Checkpointing#

The bridge.training.config.CheckpointConfig controls model checkpointing behavior, including saving and loading checkpoints, checkpoint formats, and various optimization features.

Note

This documentation covers Megatron-format checkpoints used during training. For converting between 🤗 Hugging Face and Megatron formats, see the Get Started with 🤗 Hugging Face Conversion.

Overview#

Megatron Bridge uses Megatron Core’s distributed checkpointing system, which is designed for large-scale training across multiple GPUs and nodes. The distributed checkpoint approach saves the state of a distributed training job by sharding checkpoint data across multiple files, reducing memory overhead and improving GPU utilization during save/load operations.
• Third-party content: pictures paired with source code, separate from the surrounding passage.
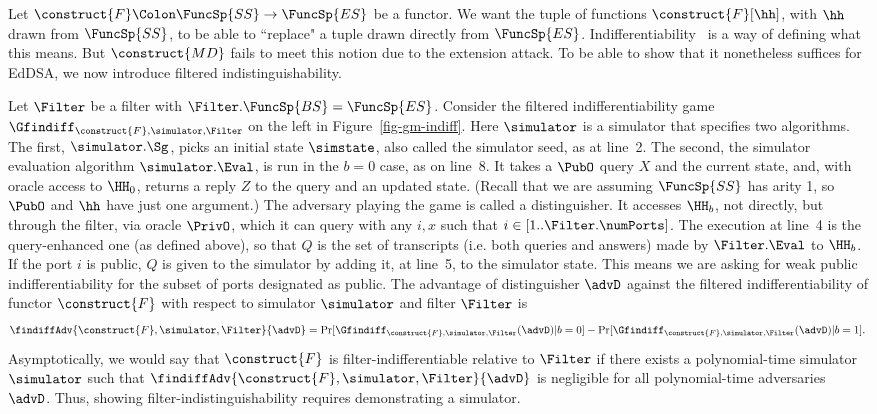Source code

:  Let $\construct{F} \Colon \FuncSp{SS} \to \FuncSp{ES}$ be a functor. We want the tuple of functions $\construct{F}[\hh]$, with $\hh$ drawn from $\FuncSp{SS}$, to be able to ``replace" a tuple drawn directly from $\FuncSp{ES}$.  Indifferentiability~\cite{TCC:MauRenHol04} is a way of defining what this means. But $\construct{MD}$ fails to meet this notion due to the extension attack. To be able to show that it nonetheless suffices for EdDSA, we now introduce filtered indistinguishability.

Let $\Filter$ be a filter with $\Filter.\FuncSp{BS}=\FuncSp{ES}$. Consider the filtered indifferentiability game $\Gfindiff_{\construct{F}, \simulator, \Filter}$ on the left in Figure~\ref{fig-gm-indiff}. Here $\simulator$ is a simulator that specifies two algorithms. The first, $\simulator.\Sg$, picks an initial state $\simstate$, also called the simulator seed, as at line~2. The second, the simulator evaluation algorithm $\simulator.\Eval$, is run in the $b=0$ case, as on line~8. It takes a $\PubO$ query $X$ and the current state, and, with oracle access to $\HH_0$, returns a reply $Z$ to the query and an updated state. (Recall that we are assuming $\FuncSp{SS}$ has arity 1, so $\PubO$ and $\hh$ have just one argument.)
The adversary playing the game is called a distinguisher. It accesses $\HH_b$, not directly, but through the filter, via oracle $\PrivO$, which it can query with any $i,x$ such that $i\in [1..\Filter.\numPorts]$. The execution at line~4 is the query-enhanced one (as defined above), so that $Q$ is the set of transcripts (i.e. both queries and answers) made by $\Filter.\Eval$ to $\HH_b$. If the port $i$ is public, $Q$ is given to the simulator by adding it, at line~5, to the simulator state. This means we are asking for weak public indifferentiability for the subset of ports designated as public. The advantage of distinguisher $\advD$ against the filtered indifferentiability of functor $\construct{F}$ with respect to simulator $\simulator$ and filter $\Filter$ is
\[\findiffAdv{\construct{F},  \simulator, \Filter}{\advD} = \Pr[\Gfindiff_{\construct{F},  \simulator, \Filter}(\advD) | b=0] - \Pr[\Gfindiff_{\construct{F},  \simulator, \Filter}(\advD) | b=1].\]
Asymptotically, we would say that $\construct{F}$ is filter-indifferentiable relative to $\Filter$ if there exists a polynomial-time simulator $\simulator$ such that $\findiffAdv{\construct{F},  \simulator, \Filter}{\advD}$ is negligible for all polynomial-time adversaries $\advD$. Thus, showing filter-indistinguishability requires demonstrating a simulator.

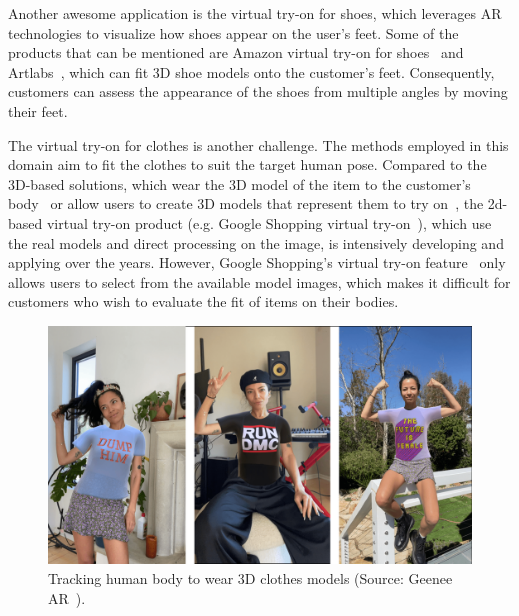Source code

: Another awesome application is the virtual try-on for shoes, which leverages AR technologies to visualize how shoes appear on the user's feet. Some of the products that can be mentioned are Amazon virtual try-on for shoes~\cite{AmazonVTO-Aboutamazon2022-Shoes} and Artlabs~\cite{Artlabs-Shoes}, which can fit 3D shoe models onto the customer's feet. Consequently, customers can assess the appearance of the shoes from multiple angles by moving their feet.

The virtual try-on for clothes is another challenge. The methods employed in this domain aim to fit the clothes to suit the target human pose. Compared to the 3D-based solutions, which wear the 3D model of the item to the customer's body~\cite{GeeneeVTO-Clothes} or allow users to create 3D models that represent them to try on~\cite{ZalandoVTO-Zalando2023-Clothes}, the 2d-based virtual try-on product (e.g. Google Shopping virtual try-on~\cite{GoogleVTO-GoogleBlog2023-Clothes}), which use the real models and direct processing on the image, is intensively developing and applying over the years. However, Google Shopping's virtual try-on feature~\cite{GoogleVTO-GoogleBlog2023-Clothes} only allows users to select from the available model images, which makes it difficult for customers who wish to evaluate the fit of items on their bodies.

\begin{figure}[h!]
    \centering
    \includegraphics[width=\linewidth]{content/resources/images/literature-review/geenee-ar.png}
    \caption{Tracking human body to wear 3D clothes models (Source: Geenee AR~\cite{GeeneeVTO-Clothes}).}
    \label{fig:commercial-amazon}
\end{figure}

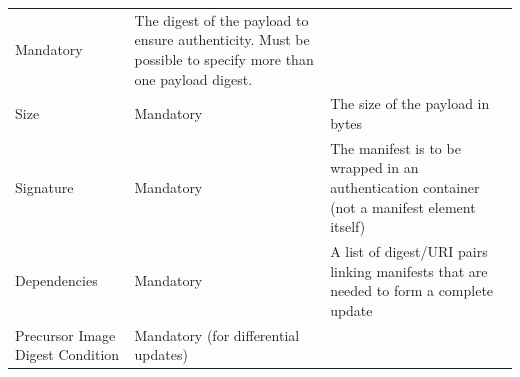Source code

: \documentclass[0-thesis.tex]{subfiles}
\begin{document}
\begin{small}
\begin{longtable}[]{@{}lll@{}}
\begin{minipage}[t]{0.26\columnwidth}
    Mandatory\strut
    \end{minipage} & \begin{minipage}[t]{0.42\columnwidth}\raggedright\strut
    The digest of the payload to ensure authenticity. Must be possible to
    specify more than one payload digest.\strut
    \end{minipage}\tabularnewline
    \begin{minipage}[t]{0.23\columnwidth}\raggedright\strut
    Size\strut
    \end{minipage} & \begin{minipage}[t]{0.26\columnwidth}\raggedright\strut
    Mandatory\strut
    \end{minipage} & \begin{minipage}[t]{0.42\columnwidth}\raggedright\strut
    The size of the payload in bytes\strut
    \end{minipage}\tabularnewline
    \begin{minipage}[t]{0.23\columnwidth}\raggedright\strut
    Signature\strut
    \end{minipage} & \begin{minipage}[t]{0.26\columnwidth}\raggedright\strut
    Mandatory\strut
    \end{minipage} & \begin{minipage}[t]{0.42\columnwidth}\raggedright\strut
    The manifest is to be wrapped in an authentication container (not a
    manifest element itself)\strut
    \end{minipage}\tabularnewline
    \begin{minipage}[t]{0.23\columnwidth}\raggedright\strut
    Dependencies\strut
    \end{minipage} & \begin{minipage}[t]{0.26\columnwidth}\raggedright\strut
    Mandatory\strut
    \end{minipage} & \begin{minipage}[t]{0.42\columnwidth}\raggedright\strut
    A list of digest/URI pairs linking manifests that are needed to form a
    complete update\strut
    \end{minipage}\tabularnewline
    \begin{minipage}[t]{0.23\columnwidth}\raggedright\strut
    Precursor Image Digest Condition\strut
    \end{minipage} & \begin{minipage}[t]{0.26\columnwidth}\raggedright\strut
    Mandatory (for differential updates)\strut
    \end{minipage} & \begin{minipage}[t]{0.42\columnwidth}\raggedright\strut

\end{minipage}
\end{longtable}
\end{small}
\end{document}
Distributed Checkpointing Benefits#

Memory Efficiency: Instead of gathering all model parameters and optimizer states on a single rank, distributed checkpointing saves data directly from each rank, significantly reducing memory requirements during checkpointing.

Parallelism Flexibility: The system provides flexibility to resume training using different parallelism strategies. You can change tensor parallelism, pipeline parallelism, or data parallelism sizes between checkpoint save and load operations.

Scalability: Handles all types of parallelism including:

Data Parallelism (DP): Replicates the model across multiple GPUs with different data batches
Tensor Parallelism (TP): Distributes individual layer parameters across GPUs
Pipeline Parallelism (PP): Assigns consecutive layers to different GPUs
Context Parallelism (CP): Shards tensors along the sequence dimension for long sequences
Expert Parallelism (EP): Distributes MoE expert weights across GPUs

Performance: The distributed optimizer shards optimizer states and master parameters across data-parallel ranks instead of replicating them, reducing memory usage and communication overhead.

Save Configuration#

Parameter	Type	Default	Description
`save`	`Optional[str]`	`None`	Output directory to save checkpoints to in Megatron format
`save_interval`	`Optional[int]`	`None`	Number of iterations between persistent checkpoint saves
`save_optim`	`bool`	`True`	Whether to save optimizer state
`save_rng`	`bool`	`True`	Whether to save random number generator state
`save_tokenizer_assets`	`bool`	`True`	Whether to save tokenizer files (vocab, config, special tokens) to checkpoint

Asynchronous Saving#

Asynchronous saving allows training to continue while checkpoint data is persisted to disk in the background, reducing the impact of checkpointing on training throughput.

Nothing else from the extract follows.